Conor shook his head.

“It’s the future. The promise of a great and unsullied America.” Dr. Simpson rose from the table. “Do let me know if you see the fellow I mentioned, Conor. It’s very important.”

Conor listened to the even click, clack of the doc’s heels receding in the hallway—left, right, left, right, one, two, one, two, steady as a clock, no variation—until there was nothing. He sat at the table for another half hour or so, and then a terrible feeling came over Conor all of a sudden, like an army of ghosts walking across his grave. His skin tingled. The vision was coming down.

“There’s a window open,” Conor said calmly in his other voice, the one he used when he was his other self, the one who saw things. “You hafta shut all the windows so they can’t get in.”

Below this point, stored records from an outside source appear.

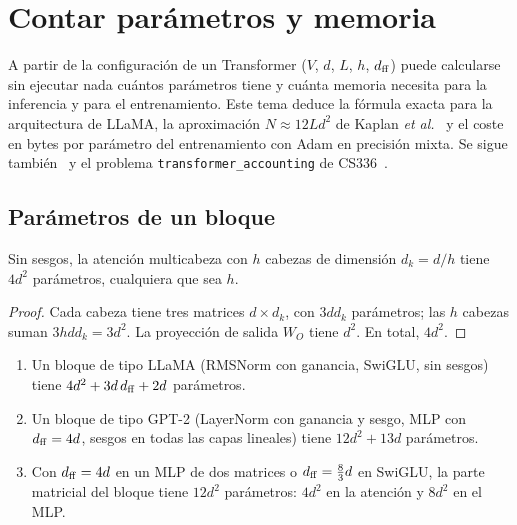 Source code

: \chapter{Contar parámetros y memoria}
\label{tema:5}

A partir de la configuración de un Transformer ($V$, $d$, $L$, $h$, $\dff$) puede calcularse sin ejecutar nada cuántos parámetros tiene y cuánta memoria necesita para la inferencia y para el entrenamiento. Este tema deduce la fórmula exacta para la arquitectura de LLaMA, la aproximación $N\approx 12Ld^{2}$ de Kaplan \emph{et al.}~\cite[§2.1]{kaplan} y el coste en bytes por parámetro del entrenamiento con Adam en precisión mixta. Se sigue también~\cite[§7.1.1 y ejercicio~7.1]{jm3} y el problema \texttt{transformer\_accounting} de CS336~\cite{cs336}.

\section{Parámetros de un bloque}

\begin{proposicion}\label{prop:cabezas}
Sin sesgos, la atención multicabeza con $h$ cabezas de dimensión $d_k=d/h$ tiene $4d^{2}$ parámetros, cualquiera que sea $h$.
\end{proposicion}

\begin{proof}
Cada cabeza tiene tres matrices $d\times d_k$, con $3dd_k$ parámetros; las $h$ cabezas suman $3hdd_k=3d^{2}$. La proyección de salida $W_O$ tiene $d^{2}$. En total, $4d^{2}$.
\end{proof}

\begin{proposicion}\label{prop:bloque}
\begin{enumerate}
  \item Un bloque de tipo LLaMA (RMSNorm con ganancia, SwiGLU, sin sesgos) tiene $4d^{2}+3d\,\dff+2d$ parámetros.
  \item Un bloque de tipo GPT-2 (LayerNorm con ganancia y sesgo, MLP con $\dff=4d$, sesgos en todas las capas lineales) tiene $12d^{2}+13d$ parámetros.
  \item Con $\dff=4d$ en un MLP de dos matrices o $\dff=\frac83 d$ en SwiGLU, la parte matricial del bloque tiene $12d^{2}$ parámetros: $4d^{2}$ en la atención y $8d^{2}$ en el MLP.
\end{enumerate}
\end{proposicion}

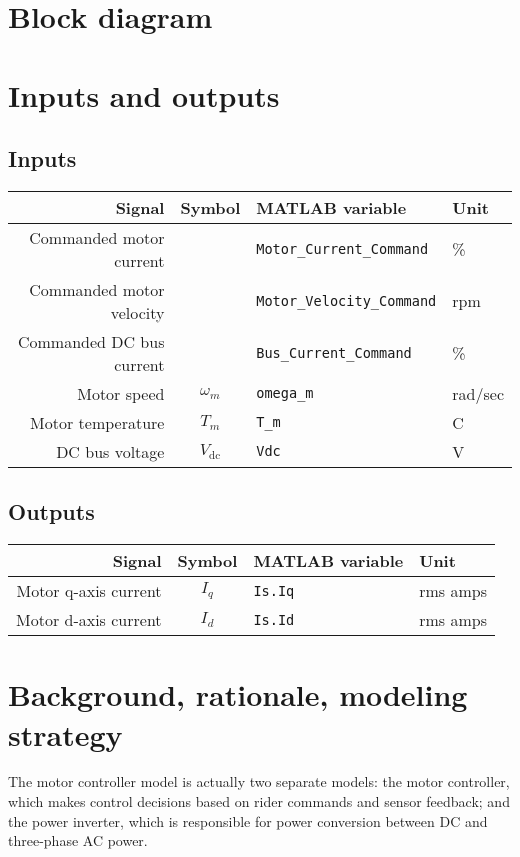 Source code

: \documentclass[../SimBALink.tex]{subfiles}
\begin{document}
\section{Block diagram}

\section{Inputs and outputs}
	\subsection{Inputs}
	\begin{tabular}{ r | c | l | l }
		Signal						&	Symbol				&	MATLAB variable				&	Unit						\\\hline	
		Commanded motor current		&						&	\texttt{Motor\_Current\_Command}	&	\%					\\
		Commanded motor velocity		&						&	\texttt{Motor\_Velocity\_Command}	&	rpm			\\
		Commanded DC bus current		&						&	\texttt{Bus\_Current\_Command}	&	\%			\\
		Motor speed					&	$\omega_m$			&	\texttt{omega\_m}				&	rad/sec		\\
		Motor temperature				&	$T_m$				&	\texttt{T\_m}					&	\degree C		\\
		DC bus voltage				&	$V_\text{dc}$			&	\texttt{Vdc}					&	V
	\end{tabular}
	
	\subsection{Outputs}
		\begin{tabular}{ r | c | l | l }
			Signal						&	Symbol				&	MATLAB variable	&	Unit						\\\hline	
			Motor q-axis current			&	$I_q$				&	\texttt{Is.Iq}		&	rms amps			\\
			Motor d-axis current			&	$I_d$				&	\texttt{Is.Id}		&	rms amps
		\end{tabular}
	
\section{Background, rationale, modeling strategy}
	The motor controller model is actually two separate models: the motor controller, which makes control decisions based on rider commands and sensor feedback; and the power inverter, which is responsible for power conversion between DC and three-phase AC power.
	
\end{document}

“What’s that?” Terrence asked, walking over.

“They come in wit’ the fog.”

Terrence checked all the windows. “Everything’s locked tight, Conor.” He looked out through the bars. “A little hazy but no fog to speak of. Not tonight.”

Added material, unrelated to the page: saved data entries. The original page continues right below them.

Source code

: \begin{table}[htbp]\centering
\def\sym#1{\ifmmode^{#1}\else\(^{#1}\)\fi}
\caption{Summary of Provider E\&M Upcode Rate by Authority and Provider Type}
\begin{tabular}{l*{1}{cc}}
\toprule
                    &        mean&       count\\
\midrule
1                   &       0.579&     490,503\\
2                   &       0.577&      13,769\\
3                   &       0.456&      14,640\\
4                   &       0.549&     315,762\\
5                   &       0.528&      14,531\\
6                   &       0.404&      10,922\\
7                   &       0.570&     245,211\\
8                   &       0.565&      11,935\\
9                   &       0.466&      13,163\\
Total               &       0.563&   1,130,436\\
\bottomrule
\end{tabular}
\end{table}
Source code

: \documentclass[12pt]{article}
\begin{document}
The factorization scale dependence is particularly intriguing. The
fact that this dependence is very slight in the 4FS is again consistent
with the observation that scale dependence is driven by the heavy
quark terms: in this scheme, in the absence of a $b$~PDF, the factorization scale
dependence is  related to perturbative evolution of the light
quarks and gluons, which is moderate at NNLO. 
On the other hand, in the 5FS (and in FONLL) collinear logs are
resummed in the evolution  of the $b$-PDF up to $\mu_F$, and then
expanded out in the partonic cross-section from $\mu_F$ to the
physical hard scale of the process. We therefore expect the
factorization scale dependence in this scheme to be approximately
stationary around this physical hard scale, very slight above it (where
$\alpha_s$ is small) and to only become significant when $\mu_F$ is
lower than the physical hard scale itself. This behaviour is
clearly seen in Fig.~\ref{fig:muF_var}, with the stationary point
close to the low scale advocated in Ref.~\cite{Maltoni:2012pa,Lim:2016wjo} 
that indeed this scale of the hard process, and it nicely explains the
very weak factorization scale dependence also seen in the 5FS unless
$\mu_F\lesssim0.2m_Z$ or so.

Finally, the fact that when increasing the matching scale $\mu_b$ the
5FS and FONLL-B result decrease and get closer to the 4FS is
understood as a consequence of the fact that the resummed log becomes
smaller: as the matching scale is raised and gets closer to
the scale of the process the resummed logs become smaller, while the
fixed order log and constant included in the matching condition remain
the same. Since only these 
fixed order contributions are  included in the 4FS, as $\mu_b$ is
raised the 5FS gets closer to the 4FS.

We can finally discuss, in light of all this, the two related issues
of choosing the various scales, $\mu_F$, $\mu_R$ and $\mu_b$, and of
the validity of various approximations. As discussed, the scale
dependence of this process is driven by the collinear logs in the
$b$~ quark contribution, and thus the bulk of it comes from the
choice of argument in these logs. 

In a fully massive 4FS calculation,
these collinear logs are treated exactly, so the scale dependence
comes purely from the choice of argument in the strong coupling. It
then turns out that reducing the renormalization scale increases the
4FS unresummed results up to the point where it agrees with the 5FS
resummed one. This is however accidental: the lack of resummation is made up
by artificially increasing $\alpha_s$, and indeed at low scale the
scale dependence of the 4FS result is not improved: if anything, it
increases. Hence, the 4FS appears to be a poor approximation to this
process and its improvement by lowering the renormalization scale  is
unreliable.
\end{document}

“They c-come in w-with the f-fog,” Luther echoed. “He t-tells them t-to c-c-come.”

“Swell.” Terrence sighed. “Now we got two of them. Before we know it, they’ll all be talking about it.” He put on the radio. The parlor filled with the sounds of a tenor’s aria.

“They’re gonna die,” Conor said, and picked up his pencil.

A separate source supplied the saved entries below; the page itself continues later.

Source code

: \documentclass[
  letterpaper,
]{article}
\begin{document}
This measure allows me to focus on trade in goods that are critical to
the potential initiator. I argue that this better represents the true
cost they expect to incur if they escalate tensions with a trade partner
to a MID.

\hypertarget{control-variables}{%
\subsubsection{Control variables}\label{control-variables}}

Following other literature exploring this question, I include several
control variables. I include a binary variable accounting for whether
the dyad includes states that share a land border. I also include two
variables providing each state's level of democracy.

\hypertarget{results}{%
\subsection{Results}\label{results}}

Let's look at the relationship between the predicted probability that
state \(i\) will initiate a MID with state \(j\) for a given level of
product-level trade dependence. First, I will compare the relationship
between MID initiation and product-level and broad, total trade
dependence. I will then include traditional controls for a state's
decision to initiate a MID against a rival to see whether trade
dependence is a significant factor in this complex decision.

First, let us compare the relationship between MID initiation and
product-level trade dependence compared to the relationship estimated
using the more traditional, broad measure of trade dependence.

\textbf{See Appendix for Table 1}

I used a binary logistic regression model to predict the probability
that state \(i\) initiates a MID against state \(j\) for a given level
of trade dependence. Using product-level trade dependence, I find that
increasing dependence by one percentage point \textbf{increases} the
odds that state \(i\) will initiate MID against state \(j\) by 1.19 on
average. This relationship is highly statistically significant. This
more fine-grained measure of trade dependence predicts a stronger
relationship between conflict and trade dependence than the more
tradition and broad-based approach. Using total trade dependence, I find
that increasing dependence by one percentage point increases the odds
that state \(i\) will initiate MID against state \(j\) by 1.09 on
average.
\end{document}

Deep in the bowels of the hospital, two night nurses made their rounds, a lantern in hand just in case the lights cut out again.

“Thank you for going with me, Mrs. Bennett. I don’t want to go down there on my own,” the younger nurse said.

“You mustn’t allow the patients’ talk to rattle you, Miss Headley,” Mrs. Bennett, the head nurse, reprimanded. She was older and had been at the hospital for many years. “You have to remain strong.”

“Yes, Mrs. Bennett.”

After what had happened to Big Mike and poor Mary, the young nurse had been jumpy. It didn’t help that many of the patients kept talking about ghosts on Ward’s Island. In the music room. At breakfast. While exercising in the yard. The same whisperings: The island was haunted. No one was safe. Just that afternoon, as she’d given dear Mrs. Pruett a sponge bath, the poor woman had muttered about seeing figures out on the lawn—Winking in the mist like fearsome diamonds. Oh, Miss. I fear they mean us harm!

The fog. Each night, it seemed to get worse and worse, till it was hard to see anything at all. It was like being stuck inside a dark cloud, cut off from the rest of the world.

It was just fog, Miss Headley told herself. The nights were cold and they were smack-dab in the middle of the river—nothing supernatural about it. Mrs. Bennett was right: She was letting the patients’ fears and that terrible murder get to her. There were no ghosts. She was here to do a job. To be a beacon to others. This thought made her feel better.

As they neared the hydrotherapy room, freezing air greeted them. There was a window open at the back of the room.

“Now, who left that window open?” the head nurse tutted, marching into the hydrotherapy room. Mist curled in the corners, thick as vines, making it look as though they were walking into an active steam room instead of a frigid bathhouse. The fog lent a sinister quality to the shadowy tubs and pipes of the room. Like they’d entered a ghost world.

“The lights, if you please, Miss Headley.”

Miss Headley did as she was told, toggling the buttons on the wall. “It’s no good, I’m afraid, Mrs. Bennett.”